The code checks if "generate" was already run, if it was it loads the value from disk and otherwise generates it. When generating, the three dependencies (PipelineLR, PipelineFeatures, Parsed) are likewise checked and are either loaded from disk or generated . Furthermore, all this not only checks that the output exists on disk but recursively makes sure that the version of all dependencies matches with what was used to generate the stored output. If the version of a dependency was changed then every dependency downstream is also re-generated.

Description

The goal was a simple dependency manager which could improve the writing of Machine Learning and Data Processing focused Spark code. The expectation is that the user is working iteratively on code and building up a pipeline over time. Pieces might be initially tested in a Spark Notebook and then transitioned over time into a more well defined pipeline for future reuse.
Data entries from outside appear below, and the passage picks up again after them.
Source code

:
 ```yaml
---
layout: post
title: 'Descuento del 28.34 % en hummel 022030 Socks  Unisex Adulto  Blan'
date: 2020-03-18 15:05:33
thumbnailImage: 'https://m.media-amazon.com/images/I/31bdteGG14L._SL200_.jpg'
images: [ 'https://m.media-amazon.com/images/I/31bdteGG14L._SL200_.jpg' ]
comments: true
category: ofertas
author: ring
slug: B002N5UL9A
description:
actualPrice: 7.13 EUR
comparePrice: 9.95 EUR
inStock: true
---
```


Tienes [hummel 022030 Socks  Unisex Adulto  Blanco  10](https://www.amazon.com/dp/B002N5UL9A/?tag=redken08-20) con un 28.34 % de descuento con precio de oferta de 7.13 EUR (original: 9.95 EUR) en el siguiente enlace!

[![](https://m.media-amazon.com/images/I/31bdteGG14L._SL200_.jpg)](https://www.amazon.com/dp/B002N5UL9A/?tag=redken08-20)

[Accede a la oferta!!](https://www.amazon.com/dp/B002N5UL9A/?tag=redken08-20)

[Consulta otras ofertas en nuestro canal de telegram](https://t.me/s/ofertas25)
  • Simple: The code and use of the dependency manager should be concise without much boiler plate
  • Spark: The main use case is to help with complicated Spark data pipelines and workflows
  • Small Team: This isn’t enterprise software aimed at a team of 500 or a production job scheduler. That means there is no need for a centralized data store. In a production environment the whole dependency manager could be running as a single job in a much larger dependency chain or leverage another system for scheduling (like Oozie, Airflow, Luigi, etc).
  • Checkpointing: Components of a pipeline should automatically save/load their output data to disk. This prevents long pipeline from having to be rerun when we could simply checkpoint to disk at appropriate times.
  • Versioning: Components should be versioned so that if we update the logic not only that component but all downstream components would need to be rerun. Optimally all versions are checkpointed separately to allow for debugging and code reversion.

Components

There’s two basic components in the system from a user's point of view:

  • Task: Individual component of the workflow. A task defines what dependencies it has, what action it does and the type of it’s output (ie: RDD, DataFrame, etc.). Tasks are generaly created as Scala classes.
    • EphemeralTask: Generates the output for the task every time the task is run
    • StorableTask: Saves the output of the task to disk and skips generating the output by loading it from disk if available. Implicit conversions ensure that only classes which can be stored (DataFrames, RDDs, Serializable, Writable, Double classes) can make use of StorableTask.
  • Peapod: Manages the state of tasks and their dependencies, and contains various configurations.

Tasks

Tasks are defined as classes which inherit from either StorableTask or EphemeralTask while also defining the type of their output as a generic type annotation (such as DataFrame, RDD, Double, etc.). StorableTasks save their output to permanent storage while EphemeralTasks do not.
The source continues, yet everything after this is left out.